By James Mathewson
Wireless Internet access is growing fast, primarily for real-time e-mail systems like the Blackberry (and now offered by Palm and Handspring for certain providers). Verizon and Sprint now promise connections 10 times faster than the traditional 14Kbps connection. Tests indicate that the top speed of 144Kbps is rarely met, but at last we are seeing usable speeds for tasks beyond e-mail. Not that users want to surf the Web with their smart phones, but wireless modems in laptops make 3G a viable option when you're away from the office but within your calling plan.
The wireless Internet is still an early-adopter service, though. There are myriad complexities involved in just dealing with wireless providers for phone usage. Add a layer of Internet usage complexity on top of that, and it may be wiser to go with your company's plan and hope for the best.
If you're a smart-phone user, that device may make your choice for you. For example, I ordered a Handspring Treo because it seems to be the best of the smart phones out there. But my company's plan is with Verizon, and Handspring has no plans to offer a Verizon-ready model any time soon. In this case, I will be forced to use VoiceStream if I want to use the PDA for calling and Internet. Yet VoiceStream has no 3G option. Handspring does have plans to make a Sprint-ready model, which may be my only option if I want to take advantage of the unit's unique capabilities. I guess I'll have to wait for the Sprint model to come out.

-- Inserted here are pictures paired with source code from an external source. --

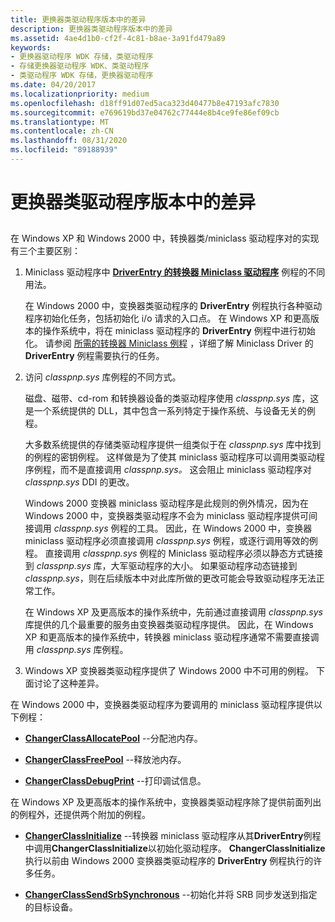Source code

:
 ```yaml
---
title: 更换器类驱动程序版本中的差异
description: 更换器类驱动程序版本中的差异
ms.assetid: 4ae4d1b0-cf2f-4c81-b8ae-3a91fd479a89
keywords:
- 更换器驱动程序 WDK 存储，类驱动程序
- 存储更换器驱动程序 WDK、类驱动程序
- 类驱动程序 WDK 存储，更换器驱动程序
ms.date: 04/20/2017
ms.localizationpriority: medium
ms.openlocfilehash: d18ff91d07ed5aca323d40477b8e47193afc7830
ms.sourcegitcommit: e769619bd37e04762c77444e8b4ce9fe86ef09cb
ms.translationtype: MT
ms.contentlocale: zh-CN
ms.lasthandoff: 08/31/2020
ms.locfileid: "89188939"
---
```

# <a name="differences-in-changer-class-driver-versions"></a>更换器类驱动程序版本中的差异


## <span id="ddk_differences_in_changer_class_driver_versions_kg"></span><span id="DDK_DIFFERENCES_IN_CHANGER_CLASS_DRIVER_VERSIONS_KG"></span>


在 Windows XP 和 Windows 2000 中，转换器类/miniclass 驱动程序对的实现有三个主要区别：

1.  Miniclass 驱动程序中 [**DriverEntry 的转换器 Miniclass 驱动程序**](./driverentry-of-changer-miniclass-drivers.md) 例程的不同用法。

    在 Windows 2000 中，变换器类驱动程序的 **DriverEntry** 例程执行各种驱动程序初始化任务，包括初始化 i/o 请求的入口点。 在 Windows XP 和更高版本的操作系统中，将在 miniclass 驱动程序的 **DriverEntry** 例程中进行初始化。 请参阅 [所需的转换器 Miniclass 例程](required-changer-miniclass-routines.md) ，详细了解 Miniclass Driver 的 **DriverEntry** 例程需要执行的任务。

2.  访问 *classpnp.sys* 库例程的不同方式。

    磁盘、磁带、cd-rom 和转换器设备的类驱动程序使用 *classpnp.sys* 库，这是一个系统提供的 DLL，其中包含一系列特定于操作系统、与设备无关的例程。

    大多数系统提供的存储类驱动程序提供一组类似于在 *classpnp.sys* 库中找到的例程的密钥例程。 这样做是为了使其 miniclass 驱动程序可以调用类驱动程序例程，而不是直接调用 *classpnp.sys。* 这会阻止 miniclass 驱动程序对 *classpnp.sys* DDI 的更改。

    Windows 2000 变换器 miniclass 驱动程序是此规则的例外情况，因为在 Windows 2000 中，变换器类驱动程序不会为 miniclass 驱动程序提供可间接调用 *classpnp.sys* 例程的工具。 因此，在 Windows 2000 中，变换器 miniclass 驱动程序必须直接调用 *classpnp.sys* 例程，或逐行调用等效的例程。 直接调用 *classpnp.sys* 例程的 Miniclass 驱动程序必须以静态方式链接到 *classpnp.sys* 库，大军驱动程序的大小。 如果驱动程序动态链接到 *classpnp.sys*，则在后续版本中对此库所做的更改可能会导致驱动程序无法正常工作。

    在 Windows XP 及更高版本的操作系统中，先前通过直接调用 *classpnp.sys* 库提供的几个最重要的服务由变换器类驱动程序提供。 因此，在 Windows XP 和更高版本的操作系统中，转换器 miniclass 驱动程序通常不需要直接调用 *classpnp.sys* 库例程。

3.  Windows XP 变换器类驱动程序提供了 Windows 2000 中不可用的例程。 下面讨论了这种差异。

在 Windows 2000 中，变换器类驱动程序为要调用的 miniclass 驱动程序提供以下例程：

-   [**ChangerClassAllocatePool**](/windows-hardware/drivers/ddi/mcd/nf-mcd-changerclassallocatepool) --分配池内存。

-   [**ChangerClassFreePool**](/windows-hardware/drivers/ddi/mcd/nf-mcd-changerclassfreepool) --释放池内存。

-   [**ChangerClassDebugPrint**](/windows-hardware/drivers/ddi/mcd/nf-mcd-changerclassdebugprint) --打印调试信息。

在 Windows XP 及更高版本的操作系统中，变换器类驱动程序除了提供前面列出的例程外，还提供两个附加的例程。

-   [**ChangerClassInitialize**](/windows-hardware/drivers/ddi/mcd/nf-mcd-changerclassinitialize) --转换器 miniclass 驱动程序从其**DriverEntry**例程中调用**ChangerClassInitialize**以初始化驱动程序。 **ChangerClassInitialize** 执行以前由 Windows 2000 变换器类驱动程序的 **DriverEntry** 例程执行的许多任务。

-   [**ChangerClassSendSrbSynchronous**](/windows-hardware/drivers/ddi/mcd/nf-mcd-changerclasssendsrbsynchronous) --初始化并将 SRB 同步发送到指定的目标设备。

For those who just want to turn it on and use it, you may have to wait longer than I will--at least until the end of the year to get all the 3G features to work with your gadget of choice. It may not be worth your time trying to plan for that event, because wireless plans change faster than the technologies. In any event, few will use 3G as their primary broadband option. It likely will never be fast enough, reliable enough, or secure enough to be used as anything but a supplemental access technology.
Wi-Fi hot spots
An emerging Internet access method is Wi-Fi , a.k.a. 802.11b. Though it was not originally intended for this purpose, Wi-Fi access nodes, or hot spots, are cropping up by the thousands in public spaces like coffee shops and airport terminals. It is by far the fastest growing Internet access method. And at speeds of up to 11Mbps and prices that are often free, you can see why.
Still, unless you live in a coffee shop or on a park bench, Wi-Fi will only be a supplemental Internet access method, at least until every streetlight and signpost has a node. But if you frequent a coffee shop on your "work from home" day, ask if they have a hot spot. If so, it's definitely worth getting the gear to access it. And if you want additional users in your home to be able to access the Net, you can set up a hot spot there (that works off of your DSL or cable connection) and give your spouse or kids broadband without digging into the walls. This is the coolest trend since peer-to-peer dial-up.
Whatever your access method, do your homework. A bad broadband experience is worse than none at all. But if you check into all your available options, chances are you can tailor a solution to fit your needs, if not your budget.